One of the most radical offshoots of modern conservatism in the United States is called “tentherism,” which invokes the Constitution’s Tenth Amendment to claim that a whole host of federal government powers are illegitimate, from the operations of the Social Security program to the national highway system, and that states are supreme.

During a speech at the Oceanside Tea Party rally in recent months, Arizona State Senate President Russell Pearce (R) took this philosophy to a new extreme. In the speech, where he denounced the federal government’s efforts to stop the implementation of the state’s radical anti-immigrant law, Pearce claimed that Americans aren’t even citizens of the United States, that they are rather citizens of “sovereign states,” meaning that we should be loyal to the laws of individual states rather than the federal government…
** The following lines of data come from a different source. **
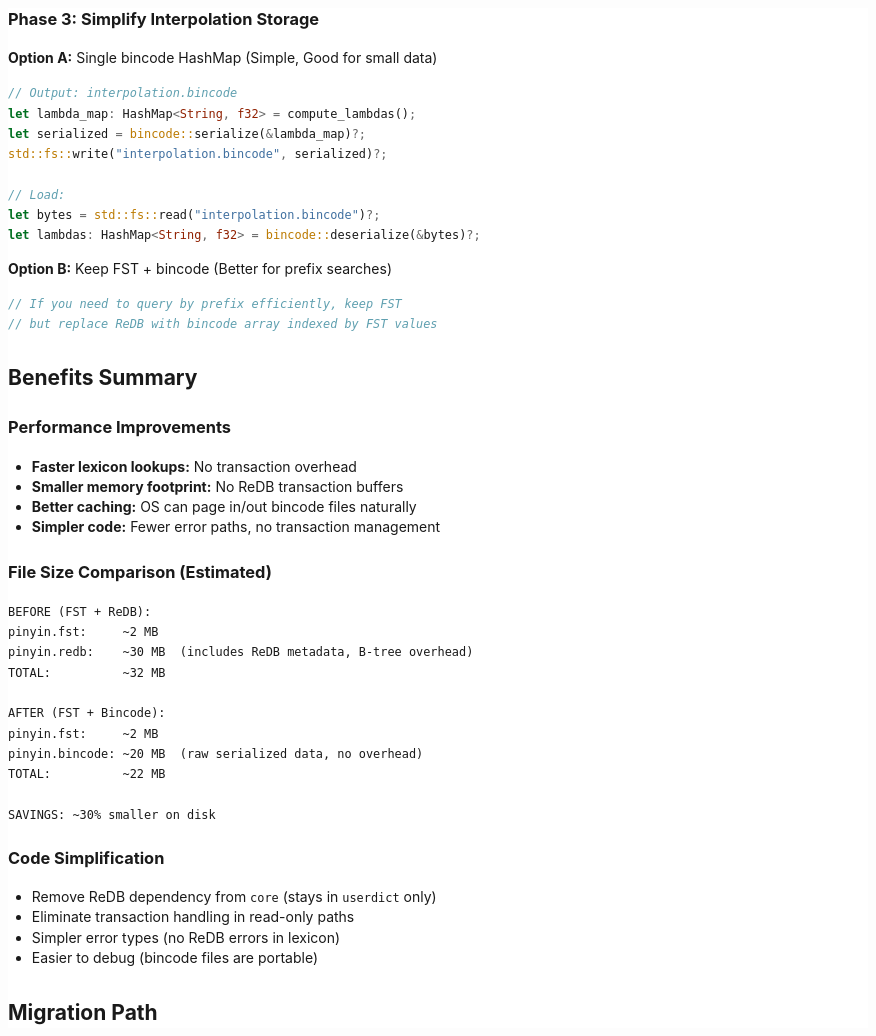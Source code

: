 ### Phase 3: Simplify Interpolation Storage

**Option A:** Single bincode HashMap (Simple, Good for small data)
```rust
// Output: interpolation.bincode
let lambda_map: HashMap<String, f32> = compute_lambdas();
let serialized = bincode::serialize(&lambda_map)?;
std::fs::write("interpolation.bincode", serialized)?;

// Load:
let bytes = std::fs::read("interpolation.bincode")?;
let lambdas: HashMap<String, f32> = bincode::deserialize(&bytes)?;
```

**Option B:** Keep FST + bincode (Better for prefix searches)
```rust
// If you need to query by prefix efficiently, keep FST
// but replace ReDB with bincode array indexed by FST values
```

## Benefits Summary

### Performance Improvements
- **Faster lexicon lookups:** No transaction overhead
- **Smaller memory footprint:** No ReDB transaction buffers
- **Better caching:** OS can page in/out bincode files naturally
- **Simpler code:** Fewer error paths, no transaction management

### File Size Comparison (Estimated)
```
BEFORE (FST + ReDB):
pinyin.fst:     ~2 MB
pinyin.redb:    ~30 MB  (includes ReDB metadata, B-tree overhead)
TOTAL:          ~32 MB

AFTER (FST + Bincode):
pinyin.fst:     ~2 MB
pinyin.bincode: ~20 MB  (raw serialized data, no overhead)
TOTAL:          ~22 MB

SAVINGS: ~30% smaller on disk
```

### Code Simplification
- Remove ReDB dependency from `core` (stays in `userdict` only)
- Eliminate transaction handling in read-only paths
- Simpler error types (no ReDB errors in lexicon)
- Easier to debug (bincode files are portable)

## Migration Path
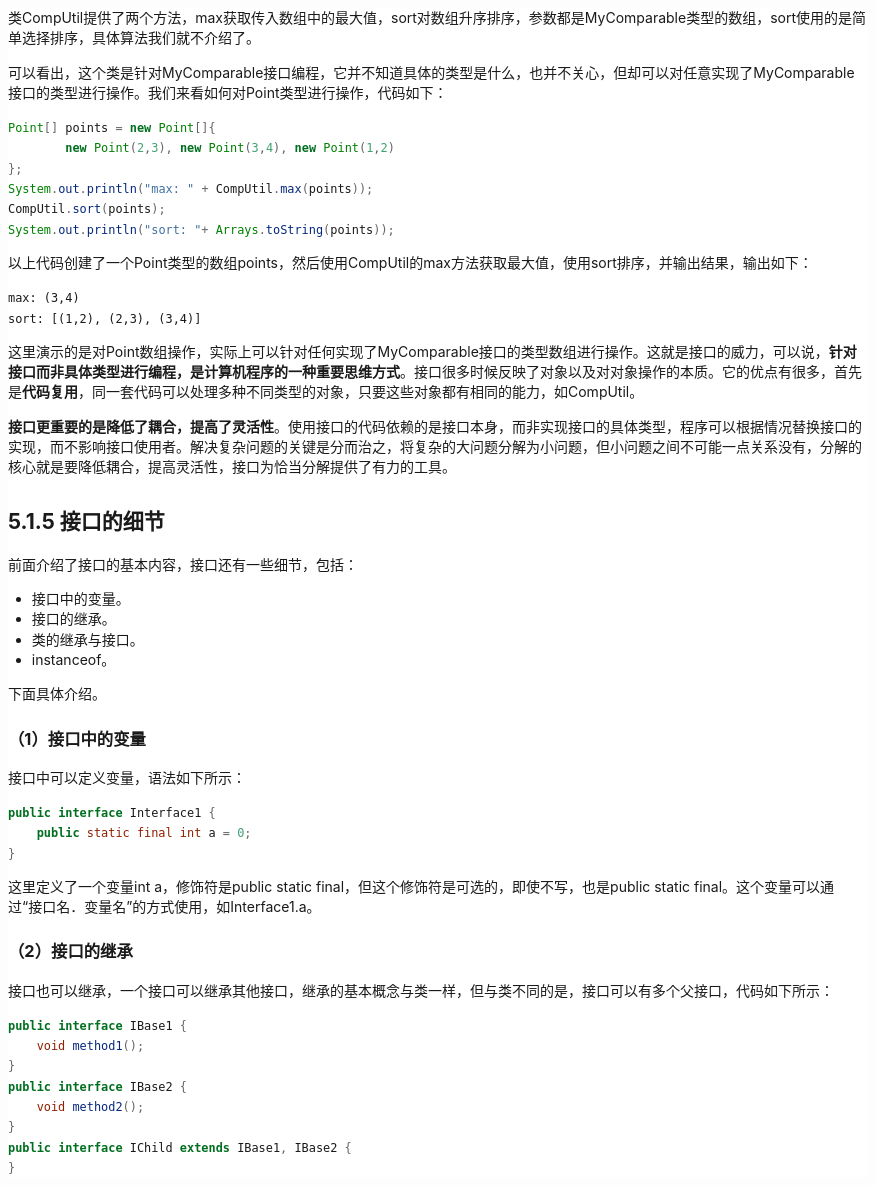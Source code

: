 类CompUtil提供了两个方法，max获取传入数组中的最大值，sort对数组升序排序，参数都是MyComparable类型的数组，sort使用的是简单选择排序，具体算法我们就不介绍了。

可以看出，这个类是针对MyComparable接口编程，它并不知道具体的类型是什么，也并不关心，但却可以对任意实现了MyComparable接口的类型进行操作。我们来看如何对Point类型进行操作，代码如下：

```java
Point[] points = new Point[]{
        new Point(2,3), new Point(3,4), new Point(1,2)
};
System.out.println("max: " + CompUtil.max(points));
CompUtil.sort(points);
System.out.println("sort: "+ Arrays.toString(points));
```
以上代码创建了一个Point类型的数组points，然后使用CompUtil的max方法获取最大值，使用sort排序，并输出结果，输出如下：

```
max: (3,4)
sort: [(1,2), (2,3), (3,4)]
```

这里演示的是对Point数组操作，实际上可以针对任何实现了MyComparable接口的类型数组进行操作。这就是接口的威力，可以说，**针对接口而非具体类型进行编程，是计算机程序的一种重要思维方式**。接口很多时候反映了对象以及对对象操作的本质。它的优点有很多，首先是**代码复用**，同一套代码可以处理多种不同类型的对象，只要这些对象都有相同的能力，如CompUtil。

**接口更重要的是降低了耦合，提高了灵活性**。使用接口的代码依赖的是接口本身，而非实现接口的具体类型，程序可以根据情况替换接口的实现，而不影响接口使用者。解决复杂问题的关键是分而治之，将复杂的大问题分解为小问题，但小问题之间不可能一点关系没有，分解的核心就是要降低耦合，提高灵活性，接口为恰当分解提供了有力的工具。

## 5.1.5 接口的细节
前面介绍了接口的基本内容，接口还有一些细节，包括：
- 接口中的变量。
- 接口的继承。
- 类的继承与接口。
- instanceof。

下面具体介绍。
### （1）接口中的变量
接口中可以定义变量，语法如下所示：

```java
public interface Interface1 {
    public static final int a = 0;
}
```

这里定义了一个变量int a，修饰符是public static final，但这个修饰符是可选的，即使不写，也是public static final。这个变量可以通过“接口名．变量名”的方式使用，如Interface1.a。

### （2）接口的继承
接口也可以继承，一个接口可以继承其他接口，继承的基本概念与类一样，但与类不同的是，接口可以有多个父接口，代码如下所示：

```java
public interface IBase1 {
    void method1();
}
public interface IBase2 {
    void method2();
}
public interface IChild extends IBase1, IBase2 {
}
```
It’s ironic that Pearce says that it’s “time somebody gets its right” with respect to the Constitution — because he doesn’t. While it may not need to be said that Americans are, of course, citizens of the United States, if the Arizona state senator is confused about this issue he could always reference the very document he cites. The 14th Amendment of the constitution lays out very plainly that all people born in the United States are citizens of the United States…

And if Pearce actually read the Constitution, he would also see that it clearly trumps state law and “shall be the supreme Law of the Land; and the Judges in every State shall be bound thereby.”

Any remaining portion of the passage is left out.